(Instructions to follow):
If an entry below holds a picture, skip the picture and copy everything else exactly.
* * * * * * *
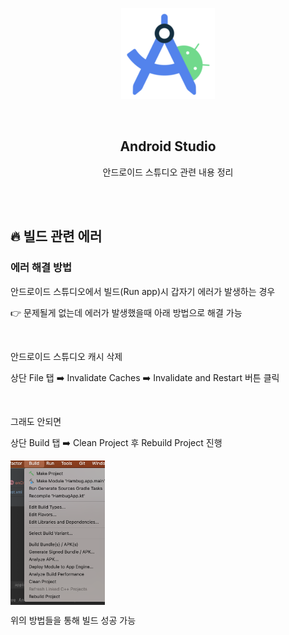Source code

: <div align="center">
  <p>
    <img src="../README.assets/studio.png">
  </p>
  <br>
  <h2>Android Studio</h2>
  <p>안드로이드 스튜디오 관련 내용 정리</p>
  <br>
  <br>
</div>


## 🔥 빌드 관련 에러

### 에러 해결 방법

안드로이드 스튜디오에서 빌드(Run app)시 갑자기 에러가 발생하는 경우

👉 문제될게 없는데 에러가 발생했을때 아래 방법으로 해결 가능

<br>

안드로이드 스튜디오 캐시 삭제

상단 File 탭 ➡️ Invalidate Caches ➡️ Invalidate and Restart 버튼 클릭

<br>

그래도 안되면

상단 Build 탭 ➡️ Clean Project 후 Rebuild Project 진행

<img src="../README.assets/build.png" alt="build" align="center" width="30%" />

<br>

위의 방법들을 통해 빌드 성공 가능
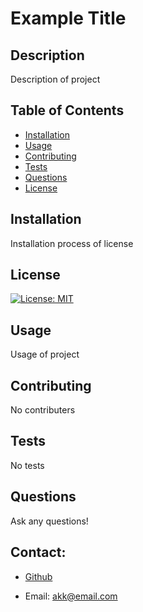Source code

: 
# Example Title
## Description
Description of project
## Table of Contents
- [Installation](#installation)
- [Usage](#usage)
- [Contributing](#contributing)
- [Tests](#tests)
- [Questions](#questions)
- [License](#license)
## Installation
Installation process of license
## License
[![License: MIT](https://img.shields.io/badge/License-MIT-yellow.svg)](https://opensource.org/licenses/MIT)
## Usage
Usage of project
## Contributing
No contributers
## Tests
No tests
## Questions
Ask any questions!

## Contact:
+ [Github](https://www.github.com/akkgithub.com)

+ Email: akk@email.com



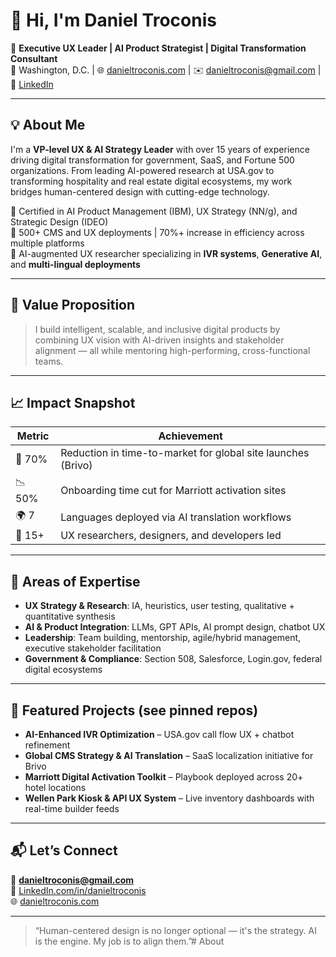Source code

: # 👋 Hi, I'm Daniel Troconis

🎯 **Executive UX Leader | AI Product Strategist | Digital Transformation Consultant**  
📍 Washington, D.C. | 🌐 [danieltroconis.com](https://www.danieltroconis.com) | ✉️ danieltroconis@gmail.com | 💼 [LinkedIn](https://www.linkedin.com/in/danieltroconis/)

---

## 💡 About Me

I'm a **VP-level UX & AI Strategy Leader** with over 15 years of experience driving digital transformation for government, SaaS, and Fortune 500 organizations. From leading AI-powered research at USA.gov to transforming hospitality and real estate digital ecosystems, my work bridges human-centered design with cutting-edge technology.

🔹 Certified in AI Product Management (IBM), UX Strategy (NN/g), and Strategic Design (IDEO)  
🔹 500+ CMS and UX deployments | 70%+ increase in efficiency across multiple platforms  
🔹 AI-augmented UX researcher specializing in **IVR systems**, **Generative AI**, and **multi-lingual deployments**

---

## 🚀 Value Proposition

> I build intelligent, scalable, and inclusive digital products by combining UX vision with AI-driven insights and stakeholder alignment — all while mentoring high-performing, cross-functional teams.

---

## 📈 Impact Snapshot

| Metric | Achievement |
|--------|-------------|
| 🔄 70% | Reduction in time-to-market for global site launches (Brivo) |
| 📉 50% | Onboarding time cut for Marriott activation sites |
| 🌍 7 | Languages deployed via AI translation workflows |
| 🧠 15+ | UX researchers, designers, and developers led |

---

## 🧠 Areas of Expertise

- **UX Strategy & Research**: IA, heuristics, user testing, qualitative + quantitative synthesis  
- **AI & Product Integration**: LLMs, GPT APIs, AI prompt design, chatbot UX  
- **Leadership**: Team building, mentorship, agile/hybrid management, executive stakeholder facilitation  
- **Government & Compliance**: Section 508, Salesforce, Login.gov, federal digital ecosystems

---

## 📁 Featured Projects (see pinned repos)

- **AI-Enhanced IVR Optimization** – USA.gov call flow UX + chatbot refinement
- **Global CMS Strategy & AI Translation** – SaaS localization initiative for Brivo
- **Marriott Digital Activation Toolkit** – Playbook deployed across 20+ hotel locations
- **Wellen Park Kiosk & API UX System** – Live inventory dashboards with real-time builder feeds

---

## 📬 Let’s Connect

📧 **danieltroconis@gmail.com**  
🔗 [LinkedIn.com/in/danieltroconis](https://www.linkedin.com/in/danieltroconis)  
🌐 [danieltroconis.com](https://www.danieltroconis.com)

---

> “Human-centered design is no longer optional — it's the strategy. AI is the engine. My job is to align them.”# About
* * * * * * *
(Exercise solution):
Source code

: <div align="center">
  <p>
    <img src="../README.assets/studio.png">
  </p>
  <br>
  <h2>Android Studio</h2>
  <p>안드로이드 스튜디오 관련 내용 정리</p>
  <br>
  <br>
</div>


## 🔥 빌드 관련 에러

### 에러 해결 방법

안드로이드 스튜디오에서 빌드(Run app)시 갑자기 에러가 발생하는 경우

👉 문제될게 없는데 에러가 발생했을때 아래 방법으로 해결 가능

<br>

안드로이드 스튜디오 캐시 삭제

상단 File 탭 ➡️ Invalidate Caches ➡️ Invalidate and Restart 버튼 클릭

<br>

그래도 안되면

상단 Build 탭 ➡️ Clean Project 후 Rebuild Project 진행

<img src="../README.assets/build.png" alt="build" align="center" width="30%" />

<br>

위의 방법들을 통해 빌드 성공 가능
Source code

: 
# Example Title
## Description
Description of project
## Table of Contents
- [Installation](#installation)
- [Usage](#usage)
- [Contributing](#contributing)
- [Tests](#tests)
- [Questions](#questions)
- [License](#license)
## Installation
Installation process of license
## License
[![License: MIT](https://img.shields.io/badge/License-MIT-yellow.svg)](https://opensource.org/licenses/MIT)
## Usage
Usage of project
## Contributing
No contributers
## Tests
No tests
## Questions
Ask any questions!

## Contact:
+ [Github](https://www.github.com/akkgithub.com)

+ Email: akk@email.com



Source code

: # 👋 Hi, I'm Daniel Troconis

🎯 **Executive UX Leader | AI Product Strategist | Digital Transformation Consultant**  
📍 Washington, D.C. | 🌐 [danieltroconis.com](https://www.danieltroconis.com) | ✉️ danieltroconis@gmail.com | 💼 [LinkedIn](https://www.linkedin.com/in/danieltroconis/)

---

## 💡 About Me

I'm a **VP-level UX & AI Strategy Leader** with over 15 years of experience driving digital transformation for government, SaaS, and Fortune 500 organizations. From leading AI-powered research at USA.gov to transforming hospitality and real estate digital ecosystems, my work bridges human-centered design with cutting-edge technology.

🔹 Certified in AI Product Management (IBM), UX Strategy (NN/g), and Strategic Design (IDEO)  
🔹 500+ CMS and UX deployments | 70%+ increase in efficiency across multiple platforms  
🔹 AI-augmented UX researcher specializing in **IVR systems**, **Generative AI**, and **multi-lingual deployments**

---

## 🚀 Value Proposition

> I build intelligent, scalable, and inclusive digital products by combining UX vision with AI-driven insights and stakeholder alignment — all while mentoring high-performing, cross-functional teams.

---

## 📈 Impact Snapshot

| Metric | Achievement |
|--------|-------------|
| 🔄 70% | Reduction in time-to-market for global site launches (Brivo) |
| 📉 50% | Onboarding time cut for Marriott activation sites |
| 🌍 7 | Languages deployed via AI translation workflows |
| 🧠 15+ | UX researchers, designers, and developers led |

---

## 🧠 Areas of Expertise

- **UX Strategy & Research**: IA, heuristics, user testing, qualitative + quantitative synthesis  
- **AI & Product Integration**: LLMs, GPT APIs, AI prompt design, chatbot UX  
- **Leadership**: Team building, mentorship, agile/hybrid management, executive stakeholder facilitation  
- **Government & Compliance**: Section 508, Salesforce, Login.gov, federal digital ecosystems

---

## 📁 Featured Projects (see pinned repos)

- **AI-Enhanced IVR Optimization** – USA.gov call flow UX + chatbot refinement
- **Global CMS Strategy & AI Translation** – SaaS localization initiative for Brivo
- **Marriott Digital Activation Toolkit** – Playbook deployed across 20+ hotel locations
- **Wellen Park Kiosk & API UX System** – Live inventory dashboards with real-time builder feeds

---

## 📬 Let’s Connect

📧 **danieltroconis@gmail.com**  
🔗 [LinkedIn.com/in/danieltroconis](https://www.linkedin.com/in/danieltroconis)  
🌐 [danieltroconis.com](https://www.danieltroconis.com)

---

> “Human-centered design is no longer optional — it's the strategy. AI is the engine. My job is to align them.”# About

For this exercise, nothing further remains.